Cycles AMD HIP device feedback

Alaska · May 10, 2023, 1:27am

I just want to clarify, what is a hardware BVH? Is it hardware accelerated ray traversal? Because if so the 6000 series does support it.

If hardware BVH is something else, please let me know and explain it to me?

2905710881 · May 10, 2023, 1:35pm

I was trying to say exactly what you said about the vocabulary, I just didn’t know how to translate it.

lcas · June 18, 2023, 11:46am

Sorry to bump with off-topic, I don’t have an AMD gpu so I was wondering if anybody on Linux can confirm if cycles gpu rendering is working in my custom build before I go posting it around blender artists and reddit.

Mikolaj_Neronowicz · June 30, 2023, 9:39am

Blender 3.0 came out on December 3, 2021, and that’s when AMD put together new support for its graphics cards (HIP). Since then we have had 6 versions of Blender. Before the latest release came out, I wrote about my suspicions that AMD would not make it in time with HIP RT on Linux, but I hope that at least the viewport will finally be usable enough to work without worrying about crashing the whole system. As for the positives, in the new Blender 3.6 the rendering time of the “BMW” project has decreased from 43 to 37 seconds, and that’s a nice change. At first it also seemed that the viewport was finally stable but unfortunately I was wrong. Previously (Blender 3.5.1 and earlier versions) when I turned off “overlay” in the cycles preview the gpu did not crash. Yesterday, unfortunately, the system crashed even in this case. It’s good that I use Nvidia at work, but I equipped my private hardware with a radeon card, because I don’t like when one company has a monopoly. I was glad to buy this card. I think AMD should consider withdrawing support for Linux. It has been more than 1.5 years since this bug wasn’t fixed. I omit the fact that the installation of Open CL and ROCm drivers is not very intuitive compared to Nvidia solutions. What hurts me is the fact that, despite the manufacturer’s assurances, the hardware does not fully support Linux systems. I think this is misleading customers. Maybe completely opening up the code and support to Mesa developers and giving them ROCm OpenCL and other technologies would be a good idea, while declaring that AMD is officially not 100% compatible with Linux. Right now I feel like the Radeon manufacturers are laughing in my face.

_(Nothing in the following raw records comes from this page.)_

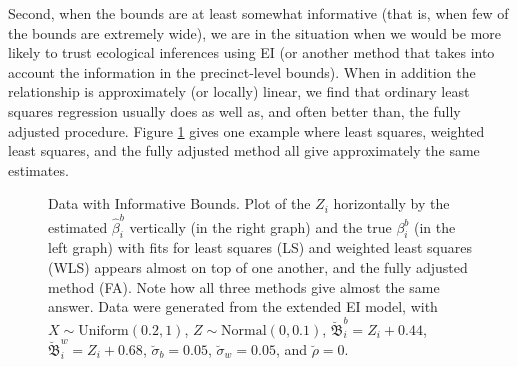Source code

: \documentclass[11pt,titlepage]{article}
\newcommand{\bbeta}{{\mathfrak B}}
\newcommand{\sigmau}{\breve{\sigma}}
\newcommand{\rhou}{\breve{\rho}}
\begin{document}
Second, when the bounds are at least somewhat informative (that is,
when few of the bounds are extremely wide), we are in the situation
when we would be more likely to trust ecological inferences using EI
(or another method that takes into account the information in the
precinct-level bounds).  When in addition the relationship is
approximately (or locally) linear, we find that ordinary least squares
regression usually does as well as, and often better than, the fully
adjusted procedure.  Figure \ref{f:narrow} gives one example where
least squares, weighted least squares, and the fully adjusted method
all give approximately the same estimates.
\begin{figure}[t]
  \begin{center}
    \caption{Data with Informative Bounds. Plot of the $Z_i$ horizontally by
      the estimated $\hat\beta_i^b$ vertically (in the right graph)
      and the true $\beta_i^b$ (in the left graph) with fits for least
      squares (LS) and weighted least squares (WLS) appears almost on
      top of one another, and the fully adjusted method (FA).  Note
      how all three methods give almost the same answer. Data were
      generated from the extended EI model, with $X \sim
      \textrm{Uniform}(0.2,1)$, $Z \sim \textrm{Normal}(0,0.1)$,
      $\breve\bbeta_i^b = Z_i + 0.44$, $\breve\bbeta_i^w = Z_i +
      0.68$, $\sigmau_b = 0.05$, $\sigmau_w = 0.05$, and $\rhou = 0$.}
    \label{f:narrow}
  \end{center}
\end{figure}
\end{document}
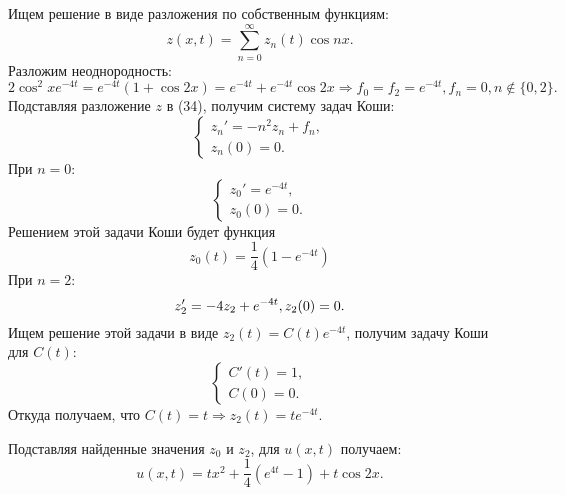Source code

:\documentclass[11pt]{article}
\begin{document}
Ищем решение в виде разложения по собственным функциям:
\begin{equation*}
z(x, t) = \sum_{n = 0}^{\infty}z_n(t)\cos nx.
\end{equation*}
Разложим неоднородность:
\begin{equation*}
2\cos^2xe^{-4t} = e^{-4t}(1 + \cos 2x) = e^{-4t} + e^{-4t}\cos 2x \Rightarrow f_0 = f_2 = e^{-4t},
f_n = 0, n \notin \{0, 2\}.
\end{equation*}
Подставляя разложение $z$ в (34), получим систему задач Коши:
\begin{equation}
\begin{cases}
z_n' = -n^2z_n + f_n, \\
z_n(0) = 0.
\end{cases}
\end{equation}
При $n = 0$:
\begin{equation*}
\begin{cases}
z_0' = e^{-4t}, \\
z_0(0) = 0.
\end{cases}
\end{equation*}
Решением этой задачи Коши будет функция
\begin{equation}
z_0(t) = \frac14(1 - e^{-4t})
\end{equation}
При $n = 2$:
\begin{equation*}
z_2' = -4z_2 + e^{-4t}, \\
z_2(0) = 0.
\end{equation*}
Ищем решение этой задачи в виде $z_2(t) = C(t)e^{-4t}$, получим задачу Коши для $C(t)$:
\begin{equation*}
\begin{cases}
C'(t) = 1, \\
C(0) = 0.
\end{cases}
\end{equation*}
Откуда получаем, что $C(t) = t \Rightarrow z_2(t) = te^{-4t}$.

Подставляя найденные значения $z_0$ и $z_2$, для $u(x, t)$ получаем:
\begin{equation}
u(x, t) = tx^2 + \frac14(e^{4t} - 1) + t\cos 2x.
\end{equation}
\end{document}
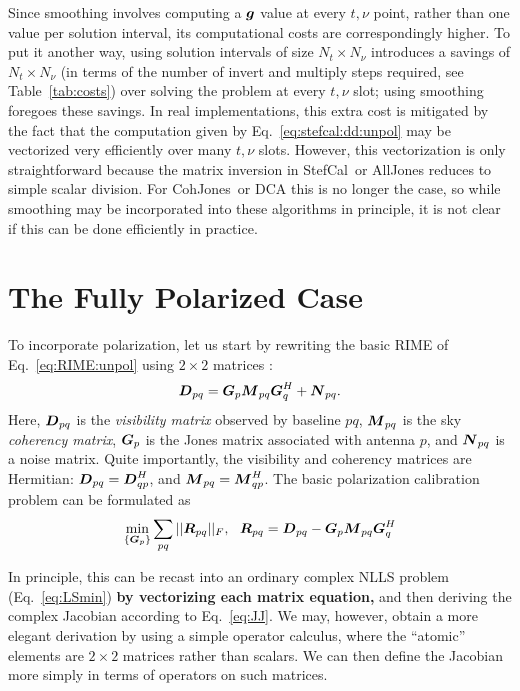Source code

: \documentclass[useAMS,usenatbib]{mn2e}
\newcommand{\vecg}{\bmath{g}}
\newcommand{\mat}[1]{{\bmath{#1}}}
\newcommand{\DD}{\mat{D}}
\newcommand{\MM}{\mat{M}}
\newcommand{\RR}{\mat{R}}
\newcommand{\GG}{\mat{G}}
\newcommand{\COH}{{\sc CohJones}}
\newcommand{\StefCal}{{\sc StefCal}}
\numberwithin{equation}{section} %
\begin{document}
Since smoothing involves computing a $\vecg$ value at every $t,\nu$ point, rather than one value per
solution interval, its computational costs are correspondingly higher. To put it another way, using solution intervals of 
size $N_t\times N_\nu$ introduces a savings of $N_t\times N_\nu$ (in terms of the number of invert and multiply steps required, see 
Table~\ref{tab:costs}) over solving the problem at every $t,\nu$ slot; using smoothing foregoes these savings.
In real implementations, this extra cost is mitigated 
by the fact that  the computation given by Eq.~\ref{eq:stefcal:dd:unpol} may be vectorized very efficiently over many $t,\nu$ slots.
However, this vectorization is only straightforward because the matrix inversion in \StefCal\ or {\sc AllJones} reduces to simple 
scalar division.  For \COH\ or DCA this is no longer the case, so while smoothing may be incorporated into these algorithms 
in principle, it is not clear if this can be done efficiently in practice.

\section{The Fully Polarized Case}
\label{sec:pol}

To incorporate polarization, let us start by rewriting the basic RIME of Eq.~\ref{eq:RIME:unpol} using $2\times 2$ matrices 
\citep[a full derivation may be found in][]{RRIME1}:
\begin{equation}
\label{eq:RIME:pol}
\DD_{pq} = \GG_p \MM_{pq} \GG^H_q + \mat{N}_{pq}.
\end{equation}
Here, $\DD_{pq}$ is the \emph{visibility matrix} observed by baseline $pq$, $\MM_{pq}$ is the sky \emph{coherency matrix}, $\GG_p$ is the Jones matrix associated with antenna $p$, and $\mat{N}_{pq}$ is a noise matrix. Quite importantly, the visibility and coherency matrices are Hermitian: 
$\DD_{pq}=\DD^H_{qp}$, and $\MM_{pq}=\MM^H_{qp}$. The basic polarization calibration problem can be formulated as
\begin{equation}
\label{eq:cal:DI:pol}
\min_{\{\GG_p\}}\sum_{pq}||\RR_{pq}||_F,~~
\RR_{pq} = \DD_{pq}-\GG_p \MM_{pq} \GG^H_q
\end{equation}

In principle, this can be recast into an ordinary complex NLLS problem (Eq.~\ref{eq:LSmin}) {\bf by vectorizing each 
matrix equation,} and then deriving the complex Jacobian according to Eq.~\ref{eq:JJ}. We may, however, 
obtain a more elegant derivation by using a simple operator calculus, where the ``atomic'' elements are $2\times2$ matrices 
rather than scalars. We can then define the Jacobian more simply in terms of operators on such matrices. 
\end{document}
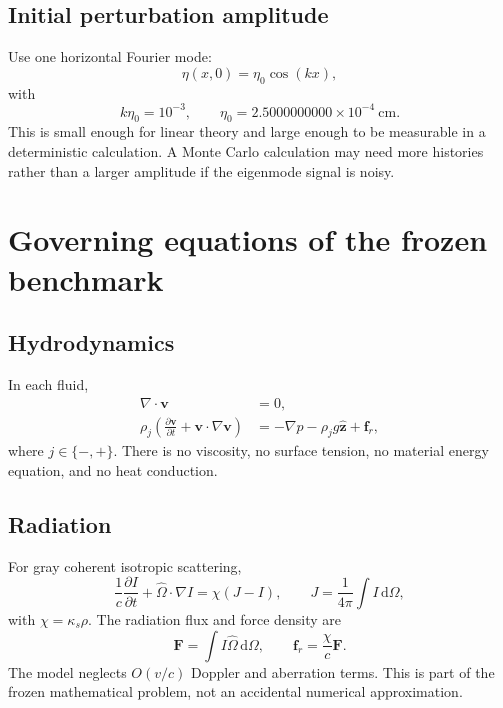 \documentclass[11pt]{article}
\newcommand{\vect}[1]{\bm{#1}}
\newcommand{\Oh}{\hat{\Omega}}
\newcommand{\dd}{\mathrm{d}}
\begin{document}
\subsection{Initial perturbation amplitude}
Use one horizontal Fourier mode:
\begin{equation}
\eta(x,0)=\eta_0\cos(kx),
\end{equation}
with
\begin{equation}
\boxed{k\eta_0=10^{-3},\qquad \eta_0=2.5000000000\times10^{-4}\ \mathrm{cm}.}
\end{equation}
This is small enough for linear theory and large enough to be measurable in a deterministic calculation. A Monte Carlo calculation may need more histories rather than a larger amplitude if the eigenmode signal is noisy.

\section{Governing equations of the frozen benchmark}

\subsection{Hydrodynamics}
In each fluid,
\begin{align}
\nabla\cdot\vect v&=0,\\
\rho_j\left(\frac{\partial\vect v}{\partial t}+\vect v\cdot\nabla\vect v\right)
&=-\nabla p-\rho_jg\hat{\vect z}+\vect f_r,
\end{align}
where $j\in\{-,+\}$. There is no viscosity, no surface tension, no material energy equation, and no heat conduction.

\subsection{Radiation}
For gray coherent isotropic scattering,
\begin{equation}
\frac{1}{c}\frac{\partial I}{\partial t}+\Oh\cdot\nabla I=\chi(J-I),
\qquad
J=\frac{1}{4\pi}\int I\,\dd\Omega,
\end{equation}
with $\chi=\kappa_s\rho$. The radiation flux and force density are
\begin{equation}
\vect F=\int I\Oh\,\dd\Omega,
\qquad
\boxed{\vect f_r=\frac{\chi}{c}\vect F.}
\end{equation}
The model neglects $O(v/c)$ Doppler and aberration terms. This is part of the frozen mathematical problem, not an accidental numerical approximation.
\end{document}
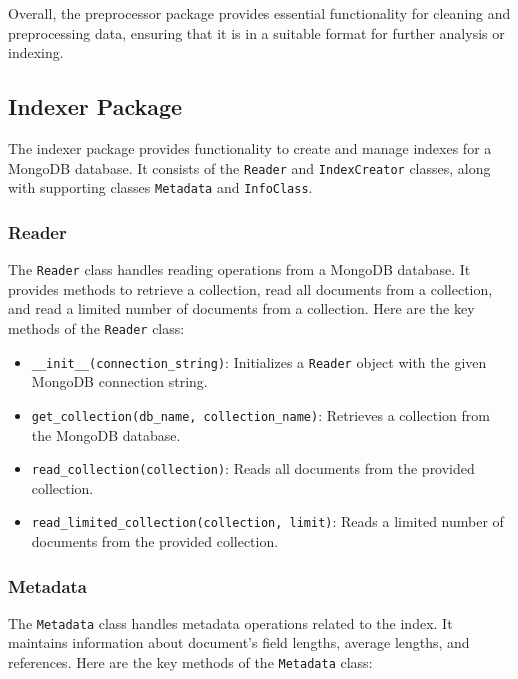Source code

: \documentclass{article}
\begin{document}
Overall, the preprocessor package provides essential functionality for cleaning and 
preprocessing data, ensuring that it is in a suitable format for further analysis or indexing.

\subsection{Indexer Package}

The indexer package provides functionality to create and manage indexes for a MongoDB database. 
It consists of the \texttt{Reader} and \texttt{IndexCreator} classes, along with supporting 
classes \texttt{Metadata} and \texttt{InfoClass}.

\subsubsection{Reader}

The \texttt{Reader} class handles reading operations from a MongoDB database. It provides 
methods to retrieve a collection, read all documents from a collection, and read a limited 
number of documents from a collection. Here are the key methods of the \texttt{Reader} class:

\begin{itemize}
    \item \texttt{\_\_init\_\_(connection\_string)}: Initializes a \texttt{Reader} object with 
    the given MongoDB connection string.
    \item \texttt{get\_collection(db\_name, collection\_name)}: Retrieves a collection from the 
    MongoDB database.
    \item \texttt{read\_collection(collection)}: Reads all documents from the provided 
    collection.
    \item \texttt{read\_limited\_collection(collection, limit)}: Reads a limited number of 
    documents from the provided collection.
\end{itemize}

\subsubsection{Metadata}

The \texttt{Metadata} class handles metadata operations related to the index. It maintains 
information about document's field lengths, average lengths, and references. Here are the key methods of 
the \texttt{Metadata} class:
\end{document}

2905710881 · July 1, 2023, 2:21am

In fact, the main blender foundation does not have enough staff, open source anti-monopoly vulkan the most appropriate, rocm/hip although open source but to amd all, if rocm that he is powerful amd will change the rules of the game at any time, cuda also open source amd and intel dare not support.

Alaska · July 2, 2023, 12:41am

I asked this question quite a while ago. Why doesn’t Cycles use Vulkan to support all major GPU vendors? The response from Brecht was basically that Vulkan was different from C++ and as such they would have to write large portions of Cycles twice. Once in C++ for the CPU, and once in Vulkan to support the GPUs.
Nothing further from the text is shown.